Extracted entries =>
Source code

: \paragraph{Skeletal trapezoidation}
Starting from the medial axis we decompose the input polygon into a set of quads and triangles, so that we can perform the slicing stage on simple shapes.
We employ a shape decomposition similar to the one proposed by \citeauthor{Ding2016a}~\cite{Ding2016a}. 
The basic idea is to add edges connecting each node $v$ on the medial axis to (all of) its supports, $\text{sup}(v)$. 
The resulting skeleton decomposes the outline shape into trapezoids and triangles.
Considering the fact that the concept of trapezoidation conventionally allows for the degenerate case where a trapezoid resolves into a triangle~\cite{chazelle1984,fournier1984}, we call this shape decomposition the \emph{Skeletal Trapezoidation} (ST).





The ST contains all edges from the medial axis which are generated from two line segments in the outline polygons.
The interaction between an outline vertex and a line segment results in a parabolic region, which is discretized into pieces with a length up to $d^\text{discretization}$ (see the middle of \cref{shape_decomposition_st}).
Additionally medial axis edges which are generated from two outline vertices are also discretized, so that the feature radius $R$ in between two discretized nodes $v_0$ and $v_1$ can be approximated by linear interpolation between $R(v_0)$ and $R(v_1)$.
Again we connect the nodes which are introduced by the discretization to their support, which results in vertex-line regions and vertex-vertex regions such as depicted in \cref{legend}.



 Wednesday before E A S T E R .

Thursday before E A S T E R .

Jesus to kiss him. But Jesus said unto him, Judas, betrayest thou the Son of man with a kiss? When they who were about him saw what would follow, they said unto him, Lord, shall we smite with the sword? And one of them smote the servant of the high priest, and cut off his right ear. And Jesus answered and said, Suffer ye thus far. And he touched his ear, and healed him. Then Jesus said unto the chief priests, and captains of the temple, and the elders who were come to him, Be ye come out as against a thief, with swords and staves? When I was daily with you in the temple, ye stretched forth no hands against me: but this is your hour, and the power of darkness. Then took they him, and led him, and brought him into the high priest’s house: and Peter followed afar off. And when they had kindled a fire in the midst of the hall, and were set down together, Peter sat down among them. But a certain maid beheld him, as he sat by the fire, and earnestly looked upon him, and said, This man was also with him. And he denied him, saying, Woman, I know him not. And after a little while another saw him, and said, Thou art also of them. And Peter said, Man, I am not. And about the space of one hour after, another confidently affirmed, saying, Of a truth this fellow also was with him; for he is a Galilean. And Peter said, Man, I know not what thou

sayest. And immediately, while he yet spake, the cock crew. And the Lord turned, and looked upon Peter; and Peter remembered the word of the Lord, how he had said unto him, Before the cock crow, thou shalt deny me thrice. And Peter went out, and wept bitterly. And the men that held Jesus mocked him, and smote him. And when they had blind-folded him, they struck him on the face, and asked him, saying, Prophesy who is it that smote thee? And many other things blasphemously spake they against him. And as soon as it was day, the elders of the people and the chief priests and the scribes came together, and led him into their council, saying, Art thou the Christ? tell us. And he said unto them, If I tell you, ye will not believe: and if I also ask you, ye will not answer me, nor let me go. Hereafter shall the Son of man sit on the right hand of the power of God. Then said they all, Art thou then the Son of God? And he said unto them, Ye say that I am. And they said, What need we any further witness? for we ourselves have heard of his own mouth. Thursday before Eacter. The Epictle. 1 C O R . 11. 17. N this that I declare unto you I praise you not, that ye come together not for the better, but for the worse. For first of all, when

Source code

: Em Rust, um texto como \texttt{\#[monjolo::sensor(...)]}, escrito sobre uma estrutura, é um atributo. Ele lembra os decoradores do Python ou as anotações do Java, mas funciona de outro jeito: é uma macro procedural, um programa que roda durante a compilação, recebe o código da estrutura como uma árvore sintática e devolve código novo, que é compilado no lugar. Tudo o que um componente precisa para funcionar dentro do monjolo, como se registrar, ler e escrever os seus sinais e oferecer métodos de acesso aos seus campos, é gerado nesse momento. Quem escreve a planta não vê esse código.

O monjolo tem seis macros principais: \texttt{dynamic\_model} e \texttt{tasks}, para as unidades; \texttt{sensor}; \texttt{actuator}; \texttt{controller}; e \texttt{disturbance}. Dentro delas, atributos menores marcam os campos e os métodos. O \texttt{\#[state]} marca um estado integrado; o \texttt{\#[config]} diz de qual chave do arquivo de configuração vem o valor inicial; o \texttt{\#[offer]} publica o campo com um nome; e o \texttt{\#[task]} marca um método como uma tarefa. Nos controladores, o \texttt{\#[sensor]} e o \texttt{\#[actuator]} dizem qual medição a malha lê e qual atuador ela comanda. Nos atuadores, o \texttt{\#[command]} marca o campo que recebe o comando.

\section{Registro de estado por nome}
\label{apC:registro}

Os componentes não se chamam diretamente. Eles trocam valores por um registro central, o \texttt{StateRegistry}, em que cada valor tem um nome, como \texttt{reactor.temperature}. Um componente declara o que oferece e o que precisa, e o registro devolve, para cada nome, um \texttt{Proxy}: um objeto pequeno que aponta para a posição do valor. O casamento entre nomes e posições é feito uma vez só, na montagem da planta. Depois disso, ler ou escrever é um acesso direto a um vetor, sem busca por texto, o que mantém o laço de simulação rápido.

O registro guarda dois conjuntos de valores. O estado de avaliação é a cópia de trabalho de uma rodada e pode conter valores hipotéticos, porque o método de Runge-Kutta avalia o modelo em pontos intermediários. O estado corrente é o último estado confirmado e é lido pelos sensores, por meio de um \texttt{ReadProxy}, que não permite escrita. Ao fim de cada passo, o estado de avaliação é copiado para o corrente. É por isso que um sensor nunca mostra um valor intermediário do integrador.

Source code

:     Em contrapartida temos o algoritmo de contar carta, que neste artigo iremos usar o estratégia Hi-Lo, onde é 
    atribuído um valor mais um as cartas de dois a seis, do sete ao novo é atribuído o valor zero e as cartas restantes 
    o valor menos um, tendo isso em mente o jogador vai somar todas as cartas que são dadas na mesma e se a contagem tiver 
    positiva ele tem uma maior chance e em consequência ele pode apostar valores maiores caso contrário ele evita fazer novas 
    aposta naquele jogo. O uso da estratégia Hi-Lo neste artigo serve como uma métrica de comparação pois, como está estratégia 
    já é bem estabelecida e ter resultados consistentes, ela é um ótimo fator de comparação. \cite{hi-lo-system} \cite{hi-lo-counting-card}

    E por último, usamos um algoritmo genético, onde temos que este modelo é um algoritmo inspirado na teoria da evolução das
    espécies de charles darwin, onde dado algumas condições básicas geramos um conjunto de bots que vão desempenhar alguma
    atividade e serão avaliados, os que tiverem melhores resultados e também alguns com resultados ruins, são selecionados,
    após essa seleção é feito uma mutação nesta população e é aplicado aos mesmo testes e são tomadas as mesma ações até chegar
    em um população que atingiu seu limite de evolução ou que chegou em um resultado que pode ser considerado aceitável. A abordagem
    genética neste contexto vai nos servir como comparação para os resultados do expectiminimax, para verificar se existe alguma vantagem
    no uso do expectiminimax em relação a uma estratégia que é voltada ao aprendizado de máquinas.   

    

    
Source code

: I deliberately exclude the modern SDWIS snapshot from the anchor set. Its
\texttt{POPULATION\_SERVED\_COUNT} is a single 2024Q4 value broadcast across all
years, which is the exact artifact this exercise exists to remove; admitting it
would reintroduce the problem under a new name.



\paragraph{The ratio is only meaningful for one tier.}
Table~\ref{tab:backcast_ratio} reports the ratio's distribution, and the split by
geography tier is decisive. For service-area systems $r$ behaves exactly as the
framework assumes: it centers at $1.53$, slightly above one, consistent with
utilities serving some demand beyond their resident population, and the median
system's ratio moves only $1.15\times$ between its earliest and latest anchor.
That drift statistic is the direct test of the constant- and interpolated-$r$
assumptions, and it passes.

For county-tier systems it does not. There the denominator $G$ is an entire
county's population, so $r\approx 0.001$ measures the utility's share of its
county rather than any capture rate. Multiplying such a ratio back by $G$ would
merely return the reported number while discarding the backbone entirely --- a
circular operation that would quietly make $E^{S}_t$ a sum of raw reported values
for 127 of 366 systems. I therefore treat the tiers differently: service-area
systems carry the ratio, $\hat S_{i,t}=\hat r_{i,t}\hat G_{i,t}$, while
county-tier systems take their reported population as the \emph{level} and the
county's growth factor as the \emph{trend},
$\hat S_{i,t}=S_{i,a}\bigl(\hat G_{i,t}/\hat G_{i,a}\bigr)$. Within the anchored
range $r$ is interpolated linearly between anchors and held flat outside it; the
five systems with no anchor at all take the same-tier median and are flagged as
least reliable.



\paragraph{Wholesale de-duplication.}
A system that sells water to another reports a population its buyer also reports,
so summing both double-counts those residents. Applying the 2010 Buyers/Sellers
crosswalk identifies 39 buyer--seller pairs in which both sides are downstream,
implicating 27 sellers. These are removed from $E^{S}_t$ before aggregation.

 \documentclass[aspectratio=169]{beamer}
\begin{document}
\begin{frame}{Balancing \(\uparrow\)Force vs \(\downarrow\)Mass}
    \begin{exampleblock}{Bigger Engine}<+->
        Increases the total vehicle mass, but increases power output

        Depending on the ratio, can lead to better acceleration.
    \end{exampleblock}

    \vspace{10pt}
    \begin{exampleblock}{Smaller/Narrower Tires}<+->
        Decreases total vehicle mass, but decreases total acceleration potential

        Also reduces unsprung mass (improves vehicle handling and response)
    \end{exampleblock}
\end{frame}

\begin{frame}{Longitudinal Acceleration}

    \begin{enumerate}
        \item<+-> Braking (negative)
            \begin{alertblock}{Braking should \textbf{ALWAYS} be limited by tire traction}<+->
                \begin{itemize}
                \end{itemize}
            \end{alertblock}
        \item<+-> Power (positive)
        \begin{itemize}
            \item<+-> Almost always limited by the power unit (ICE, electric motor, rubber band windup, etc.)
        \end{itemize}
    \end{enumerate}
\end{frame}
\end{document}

Work order => All lines above from the one with "ratio is only" to the one with "geography tier is", inclusive, should be copied exactly, and no other lines.

Answer area =>
\paragraph{The ratio is only meaningful for one tier.}
Table~\ref{tab:backcast_ratio} reports the ratio's distribution, and the split by
geography tier is decisive. For service-area systems $r$ behaves exactly as the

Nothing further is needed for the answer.